A memorial garden in honour of a five-year-old boy, who died during an outbreak of E.coli in south Wales, has opened at his school.
Pupils worked for months helping to set up the garden
Mason Jones, from Deri, near Bargoed, died from complications after contracting the bug last autumn.
Pupils at Deri Primary School have worked on the garden over the past months, and have included Mason's favourite dinosaurs in the design.
Over 150 were affected by the outbreak between September and December 2005.
It was the UK's biggest outbreak for a decade, involving 42 schools across four counties in the south Wales valleys.
The memorial garden has been financed by money sent in from all around the country following Mason's death.
Mason Jones died after contracting E.coli last autumn
His mother Sharon Mills said the family still wanted answers about her son's death.
"We still can't get why it happened and how it happened but any progress made by the police or public inquiry would be welcomed by ourselves, and other members of families who were affected by last year's E.coli outbreak," she told BBC Wales.

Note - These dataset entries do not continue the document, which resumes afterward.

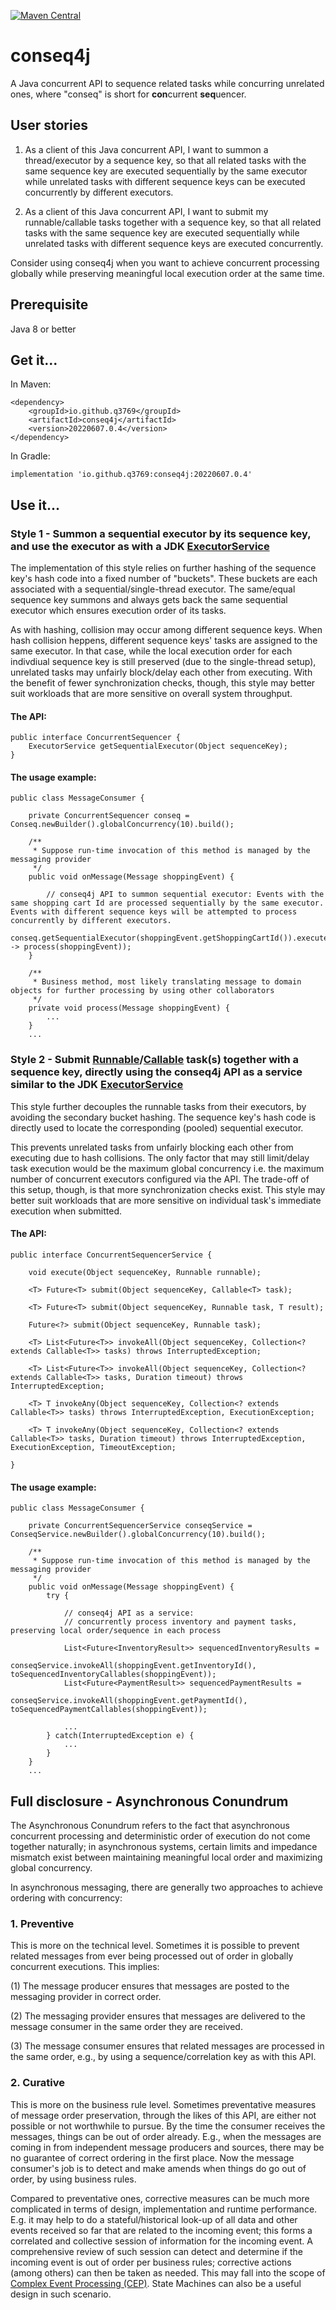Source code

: [![Maven Central](https://img.shields.io/maven-central/v/io.github.q3769/conseq4j.svg?label=Maven%20Central)](https://search.maven.org/search?q=g:%22io.github.q3769%22%20AND%20a:%22conseq4j%22)

# conseq4j

A Java concurrent API to sequence related tasks while concurring unrelated ones, where "conseq" is short for
**con**current **seq**uencer.

## User stories

1. As a client of this Java concurrent API, I want to summon a thread/executor by a sequence key, so that all related
   tasks with the same sequence key are executed sequentially by the same executor while unrelated tasks with different
   sequence keys can be executed concurrently by different executors.

2. As a client of this Java concurrent API, I want to submit my runnable/callable tasks together with a sequence key,
   so that all related tasks with the same sequence key are executed sequentially while unrelated tasks with different
   sequence keys are executed concurrently.

Consider using conseq4j when you want to achieve concurrent processing globally while preserving meaningful local
execution order at the same time.

## Prerequisite

Java 8 or better

## Get it...

In Maven:

```
<dependency>
    <groupId>io.github.q3769</groupId>
    <artifactId>conseq4j</artifactId>
    <version>20220607.0.4</version>
</dependency>
```

In Gradle:

```
implementation 'io.github.q3769:conseq4j:20220607.0.4'
```

## Use it...

### Style 1 - Summon a sequential executor by its sequence key, and use the executor as with a JDK [ExecutorService](https://docs.oracle.com/javase/8/docs/api/java/util/concurrent/ExecutorService.html)

The implementation of this style relies on further hashing of the sequence key's hash code into a fixed number of
"buckets". These buckets are each associated with a sequential/single-thread executor. The same/equal sequence key
summons and always gets back the same sequential executor which ensures execution order of its tasks. 

As with hashing, collision may occur among different sequence keys. When hash collision heppens, different sequence 
keys' tasks are assigned to the same executor. In that case, while the local execution order for each indivdiual 
sequence key is still preserved (due to the single-thread setup), unrelated tasks may unfairly block/delay each other
from executing. With the benefit of fewer synchronization checks, though, this style may better suit workloads that 
are more sensitive on overall system throughput.

#### The API:

```
public interface ConcurrentSequencer {
    ExecutorService getSequentialExecutor(Object sequenceKey);
}
```

#### The usage example:

```
public class MessageConsumer {

    private ConcurrentSequencer conseq = Conseq.newBuilder().globalConcurrency(10).build();
    
    /**
     * Suppose run-time invocation of this method is managed by the messaging provider
     */
    public void onMessage(Message shoppingEvent) {
    
        // conseq4j API to summon sequential executor: Events with the same shopping cart Id are processed sequentially by the same executor. Events with different sequence keys will be attempted to process concurrently by different executors.
        conseq.getSequentialExecutor(shoppingEvent.getShoppingCartId()).execute(() -> process(shoppingEvent)); 
    }
    
    /**
     * Business method, most likely translating message to domain objects for further processing by using other collaborators 
     */
    private void process(Message shoppingEvent) {
        ...
    }
    ...
```

### Style 2 - Submit [Runnable](https://docs.oracle.com/javase/8/docs/api/java/lang/Runnable.html)/[Callable](https://docs.oracle.com/javase/8/docs/api/java/util/concurrent/Callable.html) task(s) together with a sequence key, directly using the conseq4j API as a service similar to the JDK [ExecutorService](https://docs.oracle.com/javase/8/docs/api/java/util/concurrent/ExecutorService.html)

This style further decouples the runnable tasks from their executors, by avoiding the secondary bucket hashing. The
sequence key's hash code is directly used to locate the corresponding (pooled) sequential executor. 

This prevents unrelated tasks from unfairly blocking each other from executing due to hash collisions. The only 
factor that may still limit/delay task execution would be the maximum global concurrency i.e. the maximum number 
of concurrent executors configured via the API. The trade-off of this setup, though, is that more synchronization
checks exist. This style may better suit workloads that are more sensitive on individual task's immediate 
execution when submitted.

#### The API:

```
public interface ConcurrentSequencerService {

    void execute(Object sequenceKey, Runnable runnable);

    <T> Future<T> submit(Object sequenceKey, Callable<T> task);

    <T> Future<T> submit(Object sequenceKey, Runnable task, T result);

    Future<?> submit(Object sequenceKey, Runnable task);

    <T> List<Future<T>> invokeAll(Object sequenceKey, Collection<? extends Callable<T>> tasks) throws InterruptedException;

    <T> List<Future<T>> invokeAll(Object sequenceKey, Collection<? extends Callable<T>> tasks, Duration timeout) throws InterruptedException;

    <T> T invokeAny(Object sequenceKey, Collection<? extends Callable<T>> tasks) throws InterruptedException, ExecutionException;

    <T> T invokeAny(Object sequenceKey, Collection<? extends Callable<T>> tasks, Duration timeout) throws InterruptedException, ExecutionException, TimeoutException;

}
```

#### The usage example:

```
public class MessageConsumer {

    private ConcurrentSequencerService conseqService = ConseqService.newBuilder().globalConcurrency(10).build();
    
    /**
     * Suppose run-time invocation of this method is managed by the messaging provider
     */
    public void onMessage(Message shoppingEvent) {
        try {
                
            // conseq4j API as a service: 
            // concurrently process inventory and payment tasks, preserving local order/sequence in each process
            
            List<Future<InventoryResult>> sequencedInventoryResults = 
                    conseqService.invokeAll(shoppingEvent.getInventoryId(), toSequencedInventoryCallables(shoppingEvent));
            List<Future<PaymentResult>> sequencedPaymentResults = 
                    conseqService.invokeAll(shoppingEvent.getPaymentId(), toSequencedPaymentCallables(shoppingEvent));

            ...          
        } catch(InterruptedException e) {
            ...
        }
    }
    ...
```

## Full disclosure - Asynchronous Conundrum

The Asynchronous Conundrum refers to the fact that asynchronous concurrent processing and deterministic order of
execution do not come together naturally; in asynchronous systems, certain limits and impedance mismatch exist between
maintaining meaningful local order and maximizing global concurrency.

In asynchronous messaging, there are generally two approaches to achieve ordering with concurrency:

### 1. Preventive

This is more on the technical level. Sometimes it is possible to prevent related messages from ever being processed out
of order in globally concurrent executions. This implies:

(1) The message producer ensures that messages are posted to the messaging provider in correct order.

(2) The messaging provider ensures that messages are delivered to the message consumer in the same order they are
received.

(3) The message consumer ensures that related messages are processed in the same order, e.g., by using a
sequence/correlation key as with this API.

### 2. Curative

This is more on the business rule level. Sometimes preventative measures of message order preservation, through the
likes of this API, are either not possible or not worthwhile to pursue. By the time the consumer receives the messages,
things can be out of order already. E.g., when the messages are coming in from independent message producers and
sources, there may be no guarantee of correct ordering in the first place. Now the message consumer's job is to detect
and make amends when things do go out of order, by using business rules.

Compared to preventative ones, corrective measures can be much more complicated in terms of design, implementation
and runtime performance. E.g. it may help to do a stateful/historical look-up of all data and other events received
so far that are related to the incoming event; this forms a correlated and collective session of information for
the incoming event. A comprehensive review of such session can detect and determine if the incoming event is out of
order per business rules; corrective actions (among others) can then be taken as needed. This may fall into the scope
of [Complex Event Processing (CEP)](https://en.wikipedia.org/wiki/Complex_event_processing). State Machines can also
be a useful design in such scenario.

Deri Primary head teacher Nicola Williams said of the garden's opening: "What we're trying to do today is make it celebration of Mason's life so we can be positive about it.
"We'd like this to be a living garden so we can add things, so his memory is never forgotten."

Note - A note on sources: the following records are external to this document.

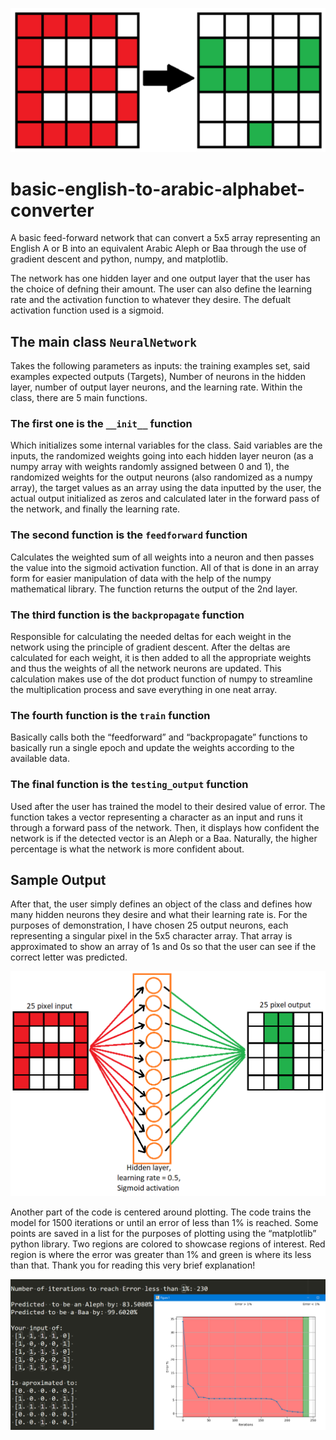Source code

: ![English "B" to Arabic "ب"](/images/b_to_baa.png)

# basic-english-to-arabic-alphabet-converter
A basic feed-forward network that can convert a 5x5 array representing an English A or B into an equivalent Arabic Aleph or Baa through the use of gradient descent and python, numpy, and matplotlib. 

The network has one hidden layer and one output layer that the user has the choice of defning their amount. The user can also define the learning rate and the activation function to whatever they desire. The defualt activation function used is a sigmoid.

## The main class ```NeuralNetwork```
Takes the following parameters as inputs: the training examples set, said examples expected outputs (Targets), Number of neurons in the hidden layer, number of output layer neurons, and the learning rate. Within the class, there are 5 main functions.

### The first one is the ```__init__``` function
Which initializes some internal variables for the class. Said variables are the inputs, the randomized weights going into each hidden layer neuron (as a numpy array with weights randomly assigned between 0 and 1), the randomized weights for the output neurons (also randomized as a numpy array), the target values as an array using the data inputted by the user, the actual output initialized as zeros and calculated later in the forward pass of the network, and finally the learning rate.

### The second function is the ```feedforward``` function 
Calculates the weighted sum of all weights into a neuron and then passes the value into the sigmoid activation function. All of that is done in an array form for easier manipulation of data with the help of the numpy mathematical library. The function returns the output of the 2nd layer.

### The third function is the ```backpropagate``` function 
Responsible for calculating the needed deltas for each weight in the network using the principle of gradient descent. After the deltas are calculated for each weight, it is then added to all the appropriate weights and thus the weights of all the network neurons are updated. This calculation makes use of the dot product function of numpy to streamline the multiplication process and save everything in one neat array.

### The fourth function is the ```train``` function
Basically calls both the “feedforward” and “backpropagate” functions to basically run a single epoch and update the weights according to the available data.

### The final function is the ```testing_output``` function
Used after the user has trained the model to their desired value of error. The function takes a vector representing a character as an input and runs it through a forward pass of the network. Then, it displays how confident the network is if the detected vector is an Aleph or a Baa. Naturally, the higher percentage is what the network is more confident about.


## Sample Output

After that, the user simply defines an object of the class and defines how many hidden neurons they desire and what their learning rate is. For the purposes of demonstration, I have chosen 25 output neurons, each representing a singular pixel in the 5x5 character array. That array is approximated to show an array of 1s and 0s so that the user can see if the correct letter was predicted.

![Example of inputs and outputs](/images/network.png)

Another part of the code is centered around plotting. The code trains the model for 1500 iterations or until an error of less than 1% is reached. Some points are saved in a list for the purposes of plotting using the “matplotlib” python library. Two regions are colored to showcase regions of interest. Red region is where the error was greater than 1% and green is where its less than that. Thank you for reading this very brief explanation!

![Example of inputs and outputs](/images/sampleoutput.png)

Efforts to trace the source of the outbreak led to meat suppliers John Tudor and Son in Bridgend being served an emergency prohibition order preventing them from trading. The firm re-opened a month later but later closed down.
A public inquiry into the outbreak headed by Professor Hugh Pennington opened in June, which will seek to establish the source of the outbreak.
Police are also holding a criminal investigation into Mason Jones' death.